Abstract

The hydrophobicity profile across a membrane is an important parameter of biological membranes as it defines the barrier for permeation of polar molecules into the cell interior and of the stability of transmembrane proteins. In this work, the hydrophobicity profile was measured by conventional continuos-wave electron paramagnetic resonance (CW-EPR) and by electron spin echo envelope modulation (ESEEM) in two liposome suspensions with different ionic strengths in order to compare the sensitivity of both methods for the determination of the water penetration depth into the liposome membrane. Multilamellar liposomes from egg-phosphatidylcholine, cholesterol and dicetyl phosphate were prepared in deuterium oxide, buffered with phosphate buffer with or without NaCl at the phosphate concentrations 0.1 or 0.01 M. Liposomes were spin labeled with stearic acids spin probes with the nitroxide group at different positions on the acyl chain.
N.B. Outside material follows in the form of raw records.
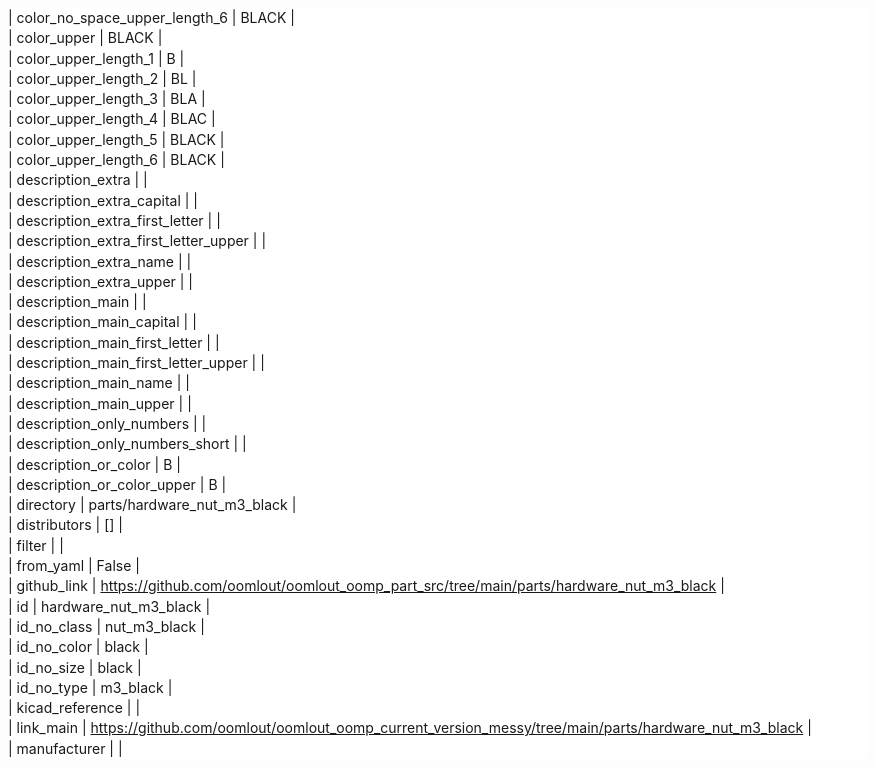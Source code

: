 | color_no_space_upper_length_6 | BLACK |  
| color_upper | BLACK |  
| color_upper_length_1 | B |  
| color_upper_length_2 | BL |  
| color_upper_length_3 | BLA |  
| color_upper_length_4 | BLAC |  
| color_upper_length_5 | BLACK |  
| color_upper_length_6 | BLACK |  
| description_extra |  |  
| description_extra_capital |  |  
| description_extra_first_letter |  |  
| description_extra_first_letter_upper |  |  
| description_extra_name |  |  
| description_extra_upper |  |  
| description_main |  |  
| description_main_capital |  |  
| description_main_first_letter |  |  
| description_main_first_letter_upper |  |  
| description_main_name |  |  
| description_main_upper |  |  
| description_only_numbers |  |  
| description_only_numbers_short |   |  
| description_or_color | B  |  
| description_or_color_upper | B  |  
| directory | parts/hardware_nut_m3_black |  
| distributors | [] |  
| filter |  |  
| from_yaml | False |  
| github_link | https://github.com/oomlout/oomlout_oomp_part_src/tree/main/parts/hardware_nut_m3_black |  
| id | hardware_nut_m3_black |  
| id_no_class | nut_m3_black |  
| id_no_color | black |  
| id_no_size | black |  
| id_no_type | m3_black |  
| kicad_reference |  |  
| link_main | https://github.com/oomlout/oomlout_oomp_current_version_messy/tree/main/parts/hardware_nut_m3_black |  
| manufacturer |  |  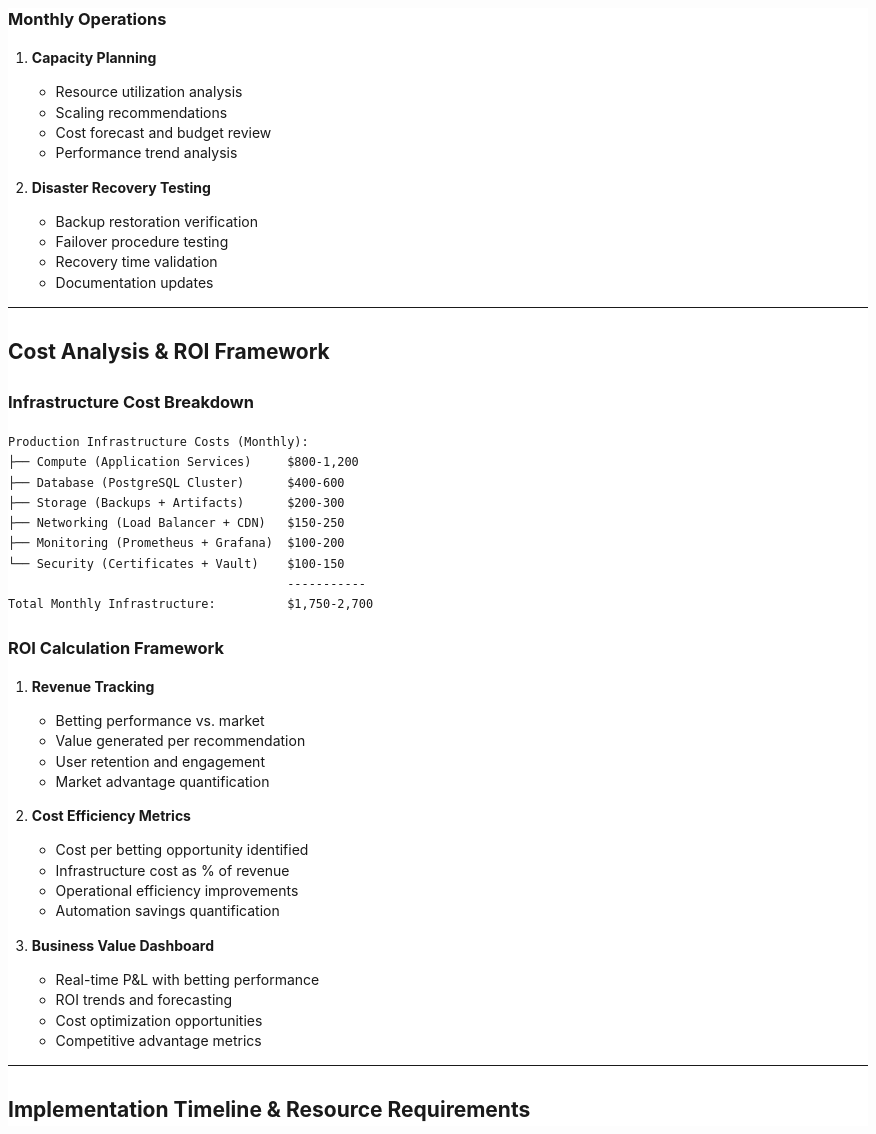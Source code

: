 ### Monthly Operations
1. **Capacity Planning**
   - Resource utilization analysis
   - Scaling recommendations
   - Cost forecast and budget review
   - Performance trend analysis

2. **Disaster Recovery Testing**
   - Backup restoration verification
   - Failover procedure testing
   - Recovery time validation
   - Documentation updates

---

## Cost Analysis & ROI Framework

### Infrastructure Cost Breakdown
```
Production Infrastructure Costs (Monthly):
├── Compute (Application Services)     $800-1,200
├── Database (PostgreSQL Cluster)      $400-600
├── Storage (Backups + Artifacts)      $200-300
├── Networking (Load Balancer + CDN)   $150-250
├── Monitoring (Prometheus + Grafana)  $100-200
└── Security (Certificates + Vault)    $100-150
                                       -----------
Total Monthly Infrastructure:          $1,750-2,700
```

### ROI Calculation Framework
1. **Revenue Tracking**
   - Betting performance vs. market
   - Value generated per recommendation
   - User retention and engagement
   - Market advantage quantification

2. **Cost Efficiency Metrics**
   - Cost per betting opportunity identified
   - Infrastructure cost as % of revenue
   - Operational efficiency improvements
   - Automation savings quantification

3. **Business Value Dashboard**
   - Real-time P&L with betting performance
   - ROI trends and forecasting
   - Cost optimization opportunities
   - Competitive advantage metrics

---

## Implementation Timeline & Resource Requirements
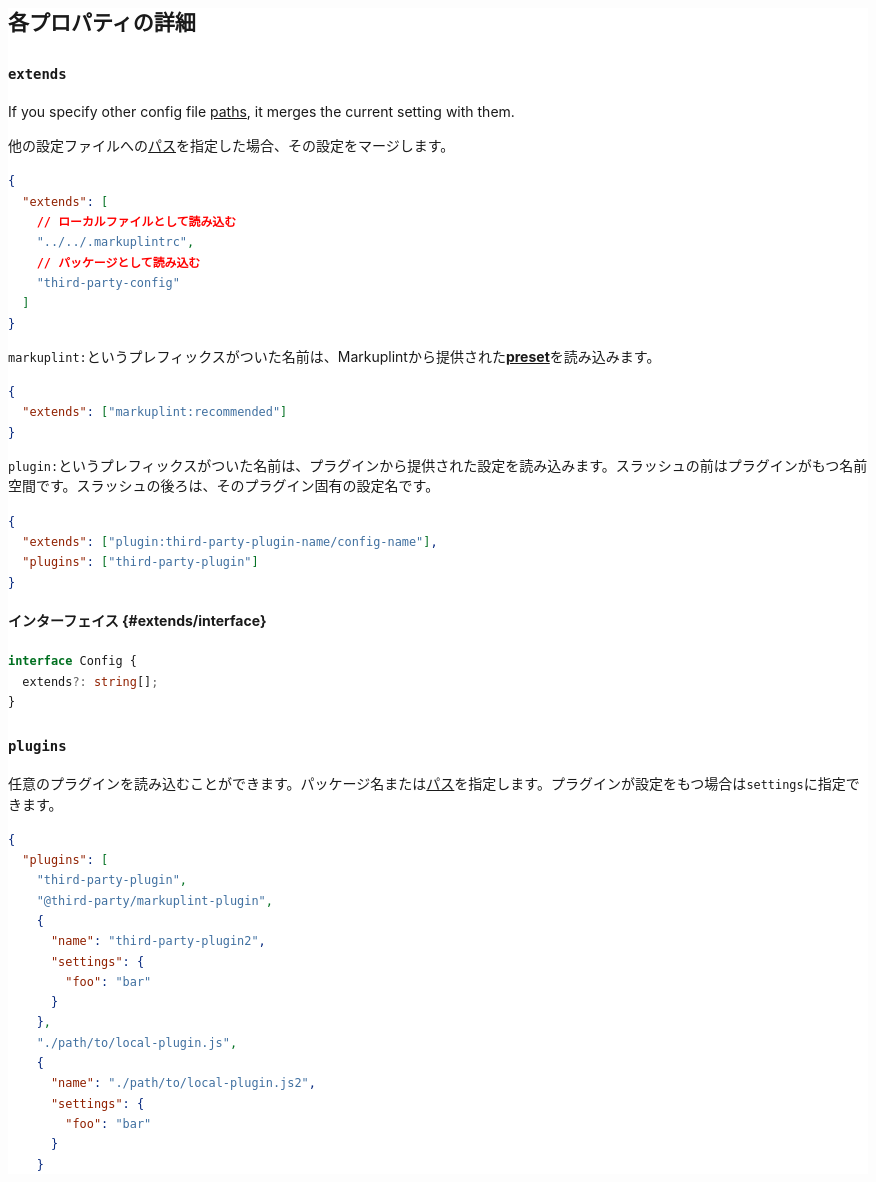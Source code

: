 ## 各プロパティの詳細

### `extends`

If you specify other config file [paths](#resolving-specified-paths), it merges the current setting with them.

他の設定ファイルへの[パス](#resolving-specified-paths)を指定した場合、その設定をマージします。

```json class=config
{
  "extends": [
    // ローカルファイルとして読み込む
    "../../.markuplintrc",
    // パッケージとして読み込む
    "third-party-config"
  ]
}
```

`markuplint:`というプレフィックスがついた名前は、Markuplintから提供された[**preset**](/docs/guides/presets)を読み込みます。

```json class=config
{
  "extends": ["markuplint:recommended"]
}
```

`plugin:`というプレフィックスがついた名前は、プラグインから提供された設定を読み込みます。スラッシュの前はプラグインがもつ名前空間です。スラッシュの後ろは、そのプラグイン固有の設定名です。

```json class=config
{
  "extends": ["plugin:third-party-plugin-name/config-name"],
  "plugins": ["third-party-plugin"]
}
```

#### インターフェイス {#extends/interface}

```ts
interface Config {
  extends?: string[];
}
```

### `plugins`

任意のプラグインを読み込むことができます。パッケージ名または[パス](#resolving-specified-paths)を指定します。プラグインが設定をもつ場合は`settings`に指定できます。

```json class=config
{
  "plugins": [
    "third-party-plugin",
    "@third-party/markuplint-plugin",
    {
      "name": "third-party-plugin2",
      "settings": {
        "foo": "bar"
      }
    },
    "./path/to/local-plugin.js",
    {
      "name": "./path/to/local-plugin.js2",
      "settings": {
        "foo": "bar"
      }
    }
```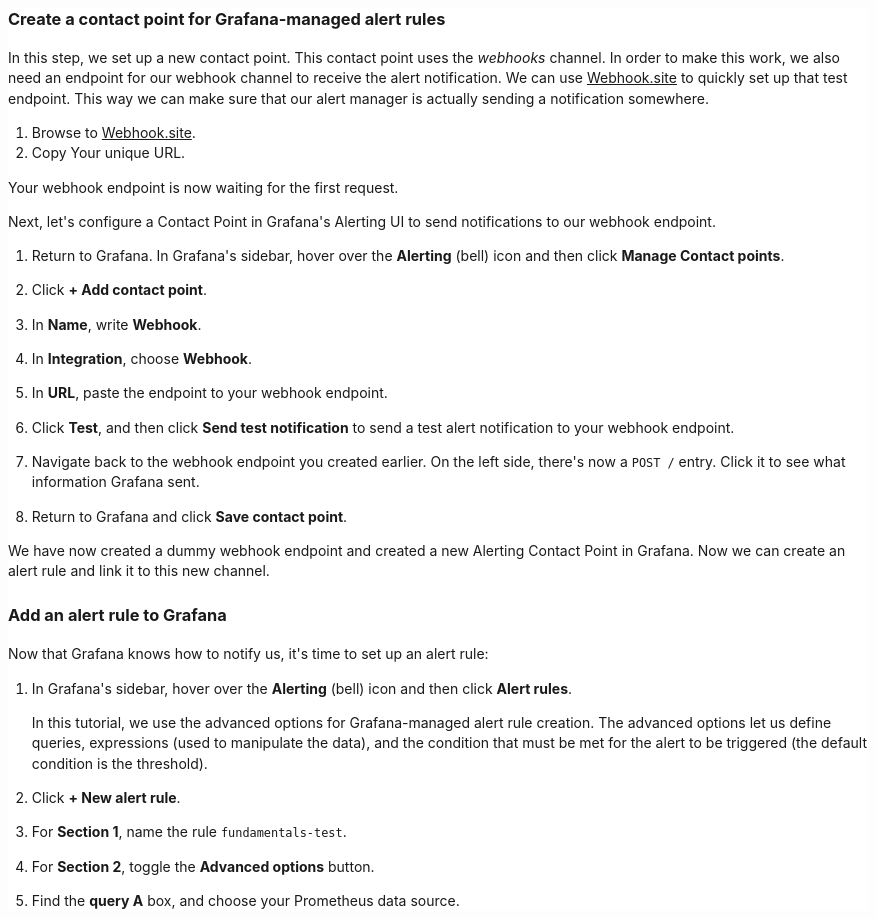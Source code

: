 



### Create a contact point for Grafana-managed alert rules

In this step, we set up a new contact point. This contact point uses the *webhooks* channel. In order to make this work, we also need an endpoint for our webhook channel to receive the alert notification. We can use [Webhook.site](https://webhook.site/) to quickly set up that test endpoint. This way we can make sure that our alert manager is actually sending a notification somewhere.

1. Browse to [Webhook.site](https://webhook.site/).
2. Copy Your unique URL.

Your webhook endpoint is now waiting for the first request.

Next, let's configure a Contact Point in Grafana's Alerting UI to send notifications to our webhook endpoint.

1. Return to Grafana. In Grafana's sidebar, hover over the **Alerting** (bell) icon and then click **Manage Contact points**.

2. Click **+ Add contact point**.

3. In **Name**, write **Webhook**.

4. In **Integration**, choose **Webhook**.

5. In **URL**, paste the endpoint to your webhook endpoint.

6. Click **Test**, and then click **Send test notification** to send a test alert notification to your webhook endpoint.

7. Navigate back to the webhook endpoint you created earlier. On the left side, there's now a `POST /` entry. Click it to see what information Grafana sent.

8. Return to Grafana and click **Save contact point**.

We have now created a dummy webhook endpoint and created a new Alerting Contact Point in Grafana. Now we can create an alert rule and link it to this new channel.





### Add an alert rule to Grafana

Now that Grafana knows how to notify us, it's time to set up an alert rule:

1. In Grafana's sidebar, hover over the **Alerting** (bell) icon and then click **Alert rules**.
   
   In this tutorial, we use the advanced options for Grafana-managed alert rule creation. The advanced options let us define queries, expressions (used to manipulate the data), and the condition that must be met for the alert to be triggered (the default condition is the threshold).

2. Click **+ New alert rule**.

3. For **Section 1**, name the rule `fundamentals-test`.

4. For **Section 2**, toggle the **Advanced options** button.

5. Find the **query A** box, and choose your Prometheus data source.
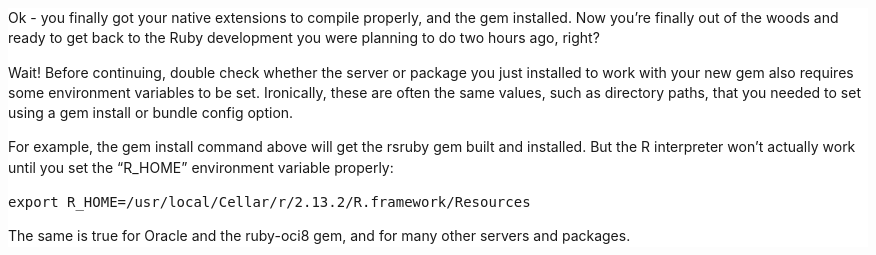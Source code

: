 Ok - you finally got your native extensions to compile properly, and the gem installed. Now you’re finally out of the woods and ready to get back to the Ruby development you were planning to do two hours ago, right?

Wait! Before continuing, double check whether the server or package you just installed to work with your new gem also requires some environment variables to be set. Ironically, these are often the same values, such as directory paths, that you needed to set using a <span class="code">gem install</span> or <span class="code">bundle config</span> option.

For example, the <span class="code">gem install</span> command above will get the rsruby gem built and installed. But the R interpreter won’t actually work until you set the “R_HOME” environment variable properly:

<pre type="console">
export R_HOME=/usr/local/Cellar/r/2.13.2/R.framework/Resources
</pre>

The same is true for Oracle and the ruby-oci8 gem, and for many other servers and packages.
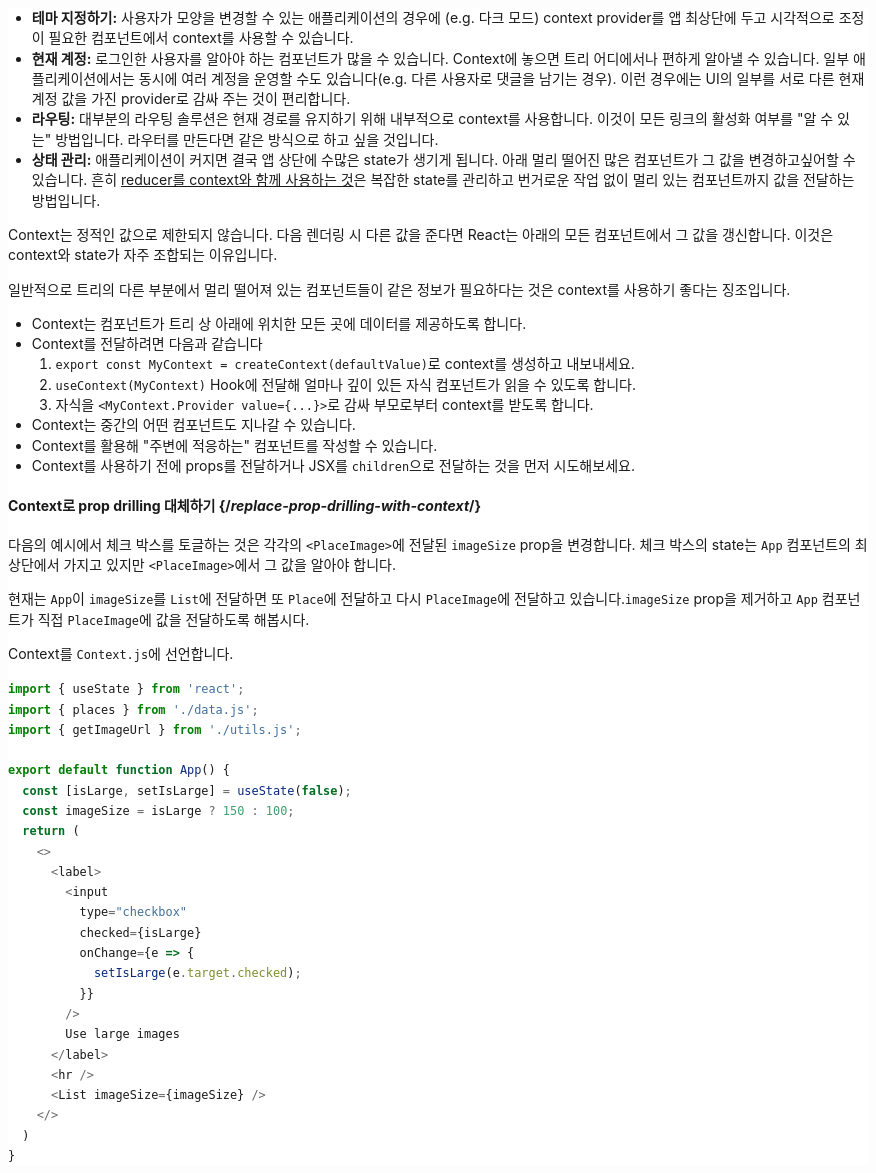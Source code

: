- **테마 지정하기:** 사용자가 모양을 변경할 수 있는 애플리케이션의 경우에 (e.g. 다크 모드) context provider를 앱 최상단에 두고 시각적으로 조정이 필요한 컴포넌트에서 context를 사용할 수 있습니다.
- **현재 계정:** 로그인한 사용자를 알아야 하는 컴포넌트가 많을 수 있습니다. Context에 놓으면 트리 어디에서나 편하게 알아낼 수 있습니다. 일부 애플리케이션에서는 동시에 여러 계정을 운영할 수도 있습니다(e.g. 다른 사용자로 댓글을 남기는 경우). 이런 경우에는 UI의 일부를 서로 다른 현재 계정 값을 가진 provider로 감싸 주는 것이 편리합니다.
- **라우팅:** 대부분의 라우팅 솔루션은 현재 경로를 유지하기 위해 내부적으로 context를 사용합니다. 이것이 모든 링크의 활성화 여부를 "알 수 있는" 방법입니다. 라우터를 만든다면 같은 방식으로 하고 싶을 것입니다.
- **상태 관리:** 애플리케이션이 커지면 결국 앱 상단에 수많은 state가 생기게 됩니다. 아래 멀리 떨어진 많은 컴포넌트가 그 값을 변경하고싶어할 수 있습니다. 흔히 [reducer를 context와 함께 사용하는 것](/learn/scaling-up-with-reducer-and-context)은 복잡한 state를 관리하고 번거로운 작업 없이 멀리 있는 컴포넌트까지 값을 전달하는 방법입니다.

Context는 정적인 값으로 제한되지 않습니다. 다음 렌더링 시 다른 값을 준다면 React는 아래의 모든 컴포넌트에서 그 값을 갱신합니다. 이것은 context와 state가 자주 조합되는 이유입니다.

일반적으로 트리의 다른 부분에서 멀리 떨어져 있는 컴포넌트들이 같은 정보가 필요하다는 것은 context를 사용하기 좋다는 징조입니다.

<Recap>

- Context는 컴포넌트가 트리 상 아래에 위치한 모든 곳에 데이터를 제공하도록 합니다.
- Context를 전달하려면 다음과 같습니다
  1. `export const MyContext = createContext(defaultValue)`로 context를 생성하고 내보내세요.
  2. `useContext(MyContext)` Hook에 전달해 얼마나 깊이 있든 자식 컴포넌트가 읽을 수 있도록 합니다.
  3. 자식을 `<MyContext.Provider value={...}>`로 감싸 부모로부터 context를 받도록 합니다.
- Context는 중간의 어떤 컴포넌트도 지나갈 수 있습니다.
- Context를 활용해 "주변에 적응하는" 컴포넌트를 작성할 수 있습니다.
- Context를 사용하기 전에 props를 전달하거나 JSX를 `children`으로 전달하는 것을 먼저 시도해보세요.

</Recap>

<Challenges>

#### Context로 prop drilling 대체하기 {/*replace-prop-drilling-with-context*/}

다음의 예시에서 체크 박스를 토글하는 것은 각각의 `<PlaceImage>`에 전달된 `imageSize` prop을 변경합니다. 체크 박스의 state는 `App` 컴포넌트의 최상단에서 가지고 있지만 `<PlaceImage>`에서 그 값을 알아야 합니다.

현재는 `App`이 `imageSize`를 `List`에 전달하면 또 `Place`에 전달하고 다시 `PlaceImage`에 전달하고 있습니다.`imageSize` prop을 제거하고 `App` 컴포넌트가 직접 `PlaceImage`에 값을 전달하도록 해봅시다.

Context를 `Context.js`에 선언합니다.

<Sandpack>

```js src/App.js
import { useState } from 'react';
import { places } from './data.js';
import { getImageUrl } from './utils.js';

export default function App() {
  const [isLarge, setIsLarge] = useState(false);
  const imageSize = isLarge ? 150 : 100;
  return (
    <>
      <label>
        <input
          type="checkbox"
          checked={isLarge}
          onChange={e => {
            setIsLarge(e.target.checked);
          }}
        />
        Use large images
      </label>
      <hr />
      <List imageSize={imageSize} />
    </>
  )
}
```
The deuterium penetration depth was measured by the ESEEM technique and the signal was analyzed in the frequency domain (Fourier transform [FT]-ESEEM). The ratio of the intensities of FT-ESEEM lines at deuterium and hydrogen Larmor frequencies was used as a measures of the water penetration depth. It was also indirectly determined from the hyperfine splitting constants in frozen and in fluid state, measured by CW-EPR, as they depend on the polarity of the nitroxide group environment. The comparison of the two techniques demonstrated that FT-ESEEM is more sensitive to the changes on the surface of the membrane and thus more appropriate for the determination of the hydrophobic barrier than the conventional CW-EPR method.